Windows system registry or simply coined as Windows registry is the backbone of every Microsoft operating systems. It contains settings for files, functions, and how the operating system should perform its function. These settings can be as simple as changing the path for the screen saver on your desktop and can be as complex as networking standards and managing guest accounts.
Windows registry is included in modern Windows operating systems to replace the older INI files which also contained system configuration. Let's concentrate on the structure and purpose of Windows System Registry and show some concerns that makes it vulnerable to attacks.
Windows registry is a hierarchical database containing information or configuration of hardware and software settings for the operating system and other software applications. The registry is presented through a Graphical Unit Interface (GUI) application regedit.exe. This application makes modifying any value in registry an easy task.. Windows registry also contains settings including those for the hardware, software, users, and other preferences on a computer. Whenever a new application is installed or an administrator changes some settings from the Control Panel, corresponding changes with the settings of the computer?s preferences are made to the registry.

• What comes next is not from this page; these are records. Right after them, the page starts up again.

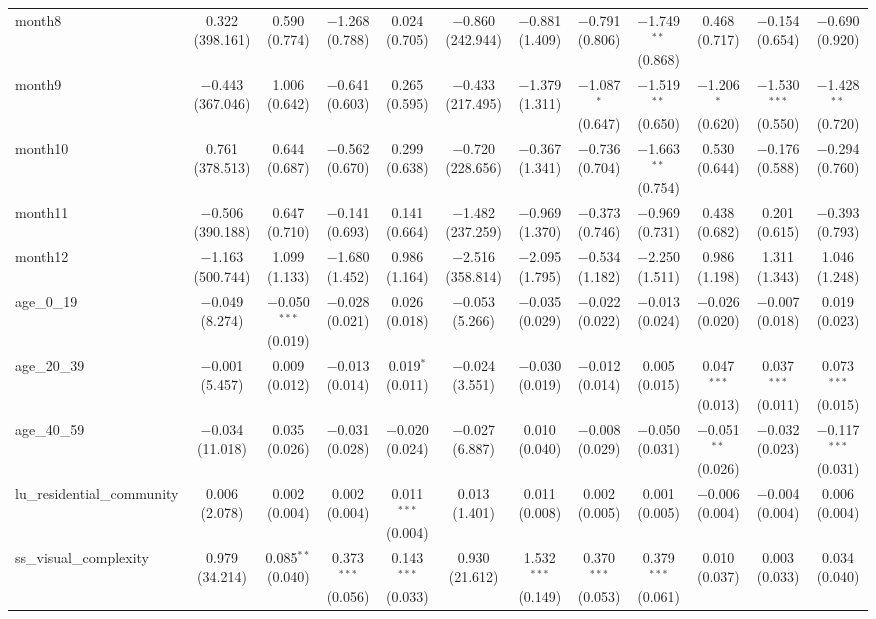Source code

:\begin{table}[!htbp]
\begin{tabular}{@{\extracolsep{1pt}}lccccccccccc}
  month8 & 0.322 (398.161) & 0.590 (0.774) & $-$1.268 (0.788) & 0.024 (0.705) & $-$0.860 (242.944) & $-$0.881 (1.409) & $-$0.791 (0.806) & $-$1.749$^{**}$ (0.868) & 0.468 (0.717) & $-$0.154 (0.654) & $-$0.690 (0.920) \\ 
  month9 & $-$0.443 (367.046) & 1.006 (0.642) & $-$0.641 (0.603) & 0.265 (0.595) & $-$0.433 (217.495) & $-$1.379 (1.311) & $-$1.087$^{*}$ (0.647) & $-$1.519$^{**}$ (0.650) & $-$1.206$^{*}$ (0.620) & $-$1.530$^{***}$ (0.550) & $-$1.428$^{**}$ (0.720) \\ 
  month10 & 0.761 (378.513) & 0.644 (0.687) & $-$0.562 (0.670) & 0.299 (0.638) & $-$0.720 (228.656) & $-$0.367 (1.341) & $-$0.736 (0.704) & $-$1.663$^{**}$ (0.754) & 0.530 (0.644) & $-$0.176 (0.588) & $-$0.294 (0.760) \\ 
  month11 & $-$0.506 (390.188) & 0.647 (0.710) & $-$0.141 (0.693) & 0.141 (0.664) & $-$1.482 (237.259) & $-$0.969 (1.370) & $-$0.373 (0.746) & $-$0.969 (0.731) & 0.438 (0.682) & 0.201 (0.615) & $-$0.393 (0.793) \\ 
  month12 & $-$1.163 (500.744) & 1.099 (1.133) & $-$1.680 (1.452) & 0.986 (1.164) & $-$2.516 (358.814) & $-$2.095 (1.795) & $-$0.534 (1.182) & $-$2.250 (1.511) & 0.986 (1.198) & 1.311 (1.343) & 1.046 (1.248) \\ 
  age\_0\_19 & $-$0.049 (8.274) & $-$0.050$^{***}$ (0.019) & $-$0.028 (0.021) & 0.026 (0.018) & $-$0.053 (5.266) & $-$0.035 (0.029) & $-$0.022 (0.022) & $-$0.013 (0.024) & $-$0.026 (0.020) & $-$0.007 (0.018) & 0.019 (0.023) \\ 
  age\_20\_39 & $-$0.001 (5.457) & 0.009 (0.012) & $-$0.013 (0.014) & 0.019$^{*}$ (0.011) & $-$0.024 (3.551) & $-$0.030 (0.019) & $-$0.012 (0.014) & 0.005 (0.015) & 0.047$^{***}$ (0.013) & 0.037$^{***}$ (0.011) & 0.073$^{***}$ (0.015) \\ 
  age\_40\_59 & $-$0.034 (11.018) & 0.035 (0.026) & $-$0.031 (0.028) & $-$0.020 (0.024) & $-$0.027 (6.887) & 0.010 (0.040) & $-$0.008 (0.029) & $-$0.050 (0.031) & $-$0.051$^{**}$ (0.026) & $-$0.032 (0.023) & $-$0.117$^{***}$ (0.031) \\ 
  lu\_residential\_community & 0.006 (2.078) & 0.002 (0.004) & 0.002 (0.004) & 0.011$^{***}$ (0.004) & 0.013 (1.401) & 0.011 (0.008) & 0.002 (0.005) & 0.001 (0.005) & $-$0.006 (0.004) & $-$0.004 (0.004) & 0.006 (0.004) \\ 
  ss\_visual\_complexity & 0.979 (34.214) & 0.085$^{**}$ (0.040) & 0.373$^{***}$ (0.056) & 0.143$^{***}$ (0.033) & 0.930 (21.612) & 1.532$^{***}$ (0.149) & 0.370$^{***}$ (0.053) & 0.379$^{***}$ (0.061) & 0.010 (0.037) & 0.003 (0.033) & 0.034 (0.040) \\ 

\end{tabular}
\end{table}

The registry is divided into sections or most commonly known as hives. There are five major hives in most Windows operating systems including Windows XP however, few were added and other hives were changed as Microsoft continues to develop reliable and secure operating systems. The major hives include HKEY_CLASSES_ROOT (HKCR), HKEY_CURRENT_USER (HKCU), HKEY_LOCAL_MACHINE (HKLM), HKEY_USERS (HKU), and HKEY_CURRENT_CONFIG (HKCC). Older operating systems including Windows 95, Windows 98, and Windows ME contain the HKEY_DYN_DATA hive which contained Plug and Play devices information.

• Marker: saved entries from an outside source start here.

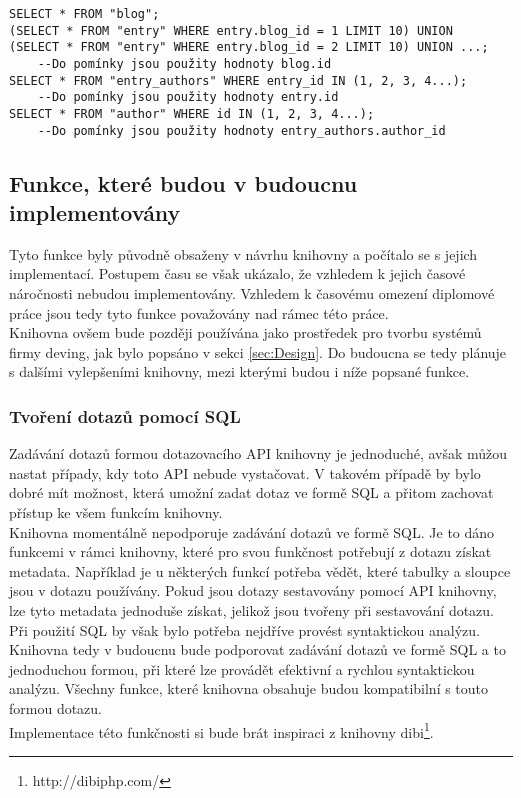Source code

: \documentclass[ing,male,java,dept456]{diploma}						%
\begin{document}
\begin{lstlisting}[style=customsql, label=src:sql-selectin, caption={Dotazy vygenerované výpisem \ref{src:imp-selectin}}]
SELECT * FROM "blog";
(SELECT * FROM "entry" WHERE entry.blog_id = 1 LIMIT 10) UNION  (SELECT * FROM "entry" WHERE entry.blog_id = 2 LIMIT 10) UNION ...; 
	--Do pomínky jsou použity hodnoty blog.id
SELECT * FROM "entry_authors" WHERE entry_id IN (1, 2, 3, 4...); 
	--Do pomínky jsou použity hodnoty entry.id
SELECT * FROM "author" WHERE id IN (1, 2, 3, 4...);
	--Do pomínky jsou použity hodnoty entry_authors.author_id
\end{lstlisting}

\subsection{Funkce, které budou v budoucnu implementovány}

Tyto funkce byly původně obsaženy v návrhu knihovny a počítalo se s jejich implementací. Postupem času se však ukázalo, že vzhledem k jejich časové náročnosti nebudou implementovány. Vzhledem k časovému omezení diplomové práce jsou tedy tyto funkce považovány nad rámec této práce. \\
Knihovna ovšem bude později používána jako prostředek pro tvorbu systémů firmy deving, jak bylo popsáno v sekci \ref{sec:Design}. Do budoucna se tedy plánuje s dalšími vylepšeními knihovny, mezi kterými budou i níže popsané funkce.

\subsubsection{Tvoření dotazů pomocí SQL}

Zadávání dotazů formou dotazovacího API knihovny je jednoduché, avšak můžou nastat případy, kdy toto API nebude vystačovat. V takovém případě by bylo dobré mít možnost, která umožní zadat dotaz ve formě SQL a přitom zachovat přístup ke všem funkcím  knihovny. \\
Knihovna momentálně nepodporuje zadávání dotazů ve formě SQL. Je to dáno funkcemi v rámci knihovny, které pro svou funkčnost potřebují z dotazu získat metadata. Například je u některých funkcí potřeba vědět, které tabulky a sloupce jsou v dotazu používány. Pokud jsou dotazy sestavovány pomocí API knihovny, lze tyto metadata jednoduše získat, jelikož jsou tvořeny při sestavování dotazu. Při použití SQL by však bylo potřeba nejdříve provést syntaktickou analýzu. \\
Knihovna tedy v budoucnu bude podporovat zadávání dotazů ve formě SQL a to jednoduchou formou, při které lze provádět efektivní a rychlou syntaktickou analýzu. Všechny funkce, které knihovna obsahuje budou kompatibilní s touto formou dotazu. \\
Implementace této funkčnosti si bude brát inspiraci z knihovny dibi\footnote{http://dibiphp.com/}.
\end{document}
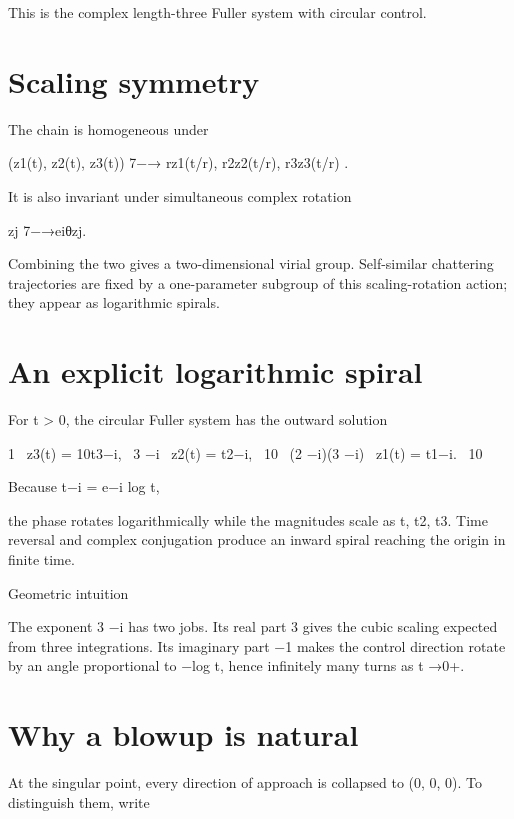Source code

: This is the complex length-three Fuller system with circular control.


\section{Scaling symmetry}

The chain is homogeneous under


(z1(t), z2(t), z3(t)) 7−→ rz1(t/r), r2z2(t/r), r3z3(t/r) .


It is also invariant under simultaneous complex rotation


zj 7−→eiθzj.


Combining the two gives a two-dimensional virial group. Self-similar chattering trajectories are fixed by a one-parameter subgroup of this scaling-rotation action; they appear as logarithmic spirals.


\section{An explicit logarithmic spiral}

For t > 0, the circular Fuller system has the outward solution


\begin{displaytext}
1 \
z3(t) = 10t3−i, \
3 −i \
z2(t) = t2−i, \
10 \
(2 −i)(3 −i) \
z1(t) = t1−i. \
10
\end{displaytext}

Because t−i = e−i log t,


the phase rotates logarithmically while the magnitudes scale as t, t2, t3. Time reversal and complex conjugation produce an inward spiral reaching the origin in finite time.


\begin{insightbox}{Geometric intuition}
\end{insightbox}

The exponent 3 −i has two jobs. Its real part 3 gives the cubic scaling expected from three integrations. Its imaginary part −1 makes the control direction rotate by an angle proportional to −log t, hence infinitely many turns as t →0+.


\section{Why a blowup is natural}

At the singular point, every direction of approach is collapsed to (0, 0, 0). To distinguish them, write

Hives are considered the higher level key and contain sub keys with their corresponding value. A sub key may contain one or more value with different data types. REG_UNKNOWN, REG_SZ, REG_FILE_NAME, REG_LINK, REG_MULTI_SZ, REG_QWORD, REG_NONE, and REG_DWORD are among the many data types used with the registry.

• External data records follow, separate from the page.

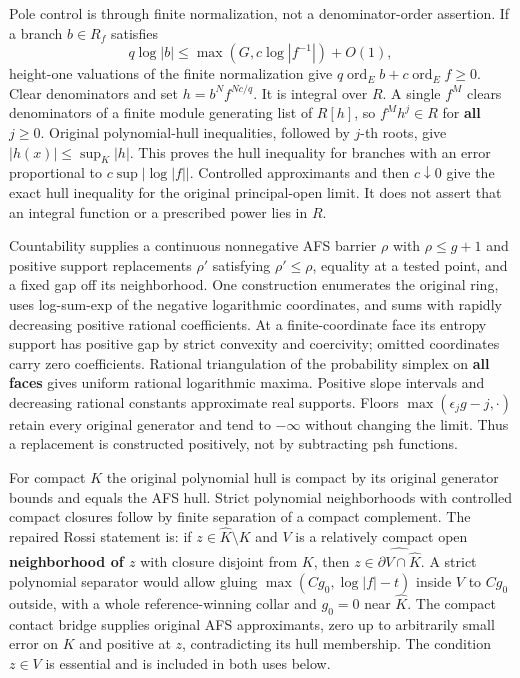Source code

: \documentclass[
  10pt,
]{article}
\begin{document}
Pole control is through finite normalization, not a denominator-order
assertion. If a branch \(b\in R_f\) satisfies
\[q\log|b|\le\max(G,c\log|f^{-1}|)+O(1),\] height-one valuations of the
finite normalization give
\(q\operatorname{ord}_E b+c\operatorname{ord}_E f\ge0\). Clear
denominators and set \(h=b^N f^{Nc/q}\). It is integral over \(R\). A
single \(f^M\) clears denominators of a finite module generating list of
\(R[h]\), so \(f^Mh^j\in R\) for \textbf{all} \(j\ge0\). Original
polynomial-hull inequalities, followed by \(j\)-th roots, give
\(|h(x)|\le\sup_K|h|\). This proves the hull inequality for branches
with an error proportional to \(c\sup|\log|f||\). Controlled
approximants and then \(c\downarrow0\) give the exact hull inequality
for the original principal-open limit. It does not assert that an
integral function or a prescribed power lies in \(R\).

Countability supplies a continuous nonnegative AFS barrier \(\rho\) with
\(\rho\le g+1\) and positive support replacements \(\rho'\) satisfying
\(\rho'\le\rho\), equality at a tested point, and a fixed gap off its
neighborhood. One construction enumerates the original ring, uses
log-sum-exp of the negative logarithmic coordinates, and sums with
rapidly decreasing positive rational coefficients. At a
finite-coordinate face its entropy support has positive gap by strict
convexity and coercivity; omitted coordinates carry zero coefficients.
Rational triangulation of the probability simplex on \textbf{all faces}
gives uniform rational logarithmic maxima. Positive slope intervals and
decreasing rational constants approximate real supports. Floors
\(\max(\epsilon_jg-j,\cdot)\) retain every original generator and tend
to \(-\infty\) without changing the limit. Thus a replacement is
constructed positively, not by subtracting psh functions.

For compact \(K\) the original polynomial hull is compact by its
original generator bounds and equals the AFS hull. Strict polynomial
neighborhoods with controlled compact closures follow by finite
separation of a compact complement. The repaired Rossi statement is: if
\(z\in\widehat K\setminus K\) and \(V\) is a relatively compact open
\textbf{neighborhood of \(z\)} with closure disjoint from \(K\), then
\(z\in\widehat{\partial V\cap\widehat K}\). A strict polynomial
separator would allow gluing \(\max(Cg_0,\log|f|-t)\) inside \(V\) to
\(Cg_0\) outside, with a whole reference-winning collar and \(g_0=0\)
near \(\widehat K\). The compact contact bridge supplies original AFS
approximants, zero up to arbitrarily small error on \(K\) and positive
at \(z\), contradicting its hull membership. The condition \(z\in V\) is
essential and is included in both uses below.
\end{document}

HKEY_CLASSES_ROOT contains information and configuration of registered applications including file association and object linking and embedding (OLE). It connects the file to the right application that can open the file when using Windows Explorer.
HKEY_CURRENT_USER contains information for the currently logged-in users. Control Panel settings are also stored here along with the user?s folder and screen color. It is some times tagged as the user?s profile.
HKEY_LOCAL_MACHINE contains information of the computer shared among its users. Sub keys include hardware, SAM, security, software, and system.
HKEY_USERS contains information and settings of all users of the computer. HKEY_CURRENT_USER is a sub key of HKEY_USERS where it only contains settings for a specific user.
HKEY_CURRENT_CONFIG contains hardware profile information used during system startup. Sub keys include software and system.
Like any other executable in Windows, the registry can be accessed by using the Run box and issuing the regedit.exe or regedt32.exe command. Other way of opening the application is by directly accessing the path where it is located. Is most computers, the registry can be accessed through C:\WINDOWS\ considering C: as the drive where Windows is installed.
Once registry is loaded, entries can be manually updated by the user and results will take effect immediately. As a precautionary measure, if a user is curious about updating registry entries, it is strongly recommended to keep a back up of the existing setting. Accidentally changing any registry settings can change the performance of an application and worst, it can even ruin the entire computer system.
Because of the popularity of Windows operating systems, many computer enthusiasts are experimenting several ways to hack the systems. One of the best targets by these attackers is the registry since it contains all configurations necessary for the computer to function normally.
Some lowly coded worms and viruses are making their ways in changing registry settings and causing devastating effects on a victim?s computer. Most worms created with *.vbs extensions are able to make changes to the registry by simply running the source file. Some of these viruses are attachments through emails.
Now that you know the importance of Windows registry, you may do minor settings directly by accessing the application. But be aware of the effects caused when wrong information is set.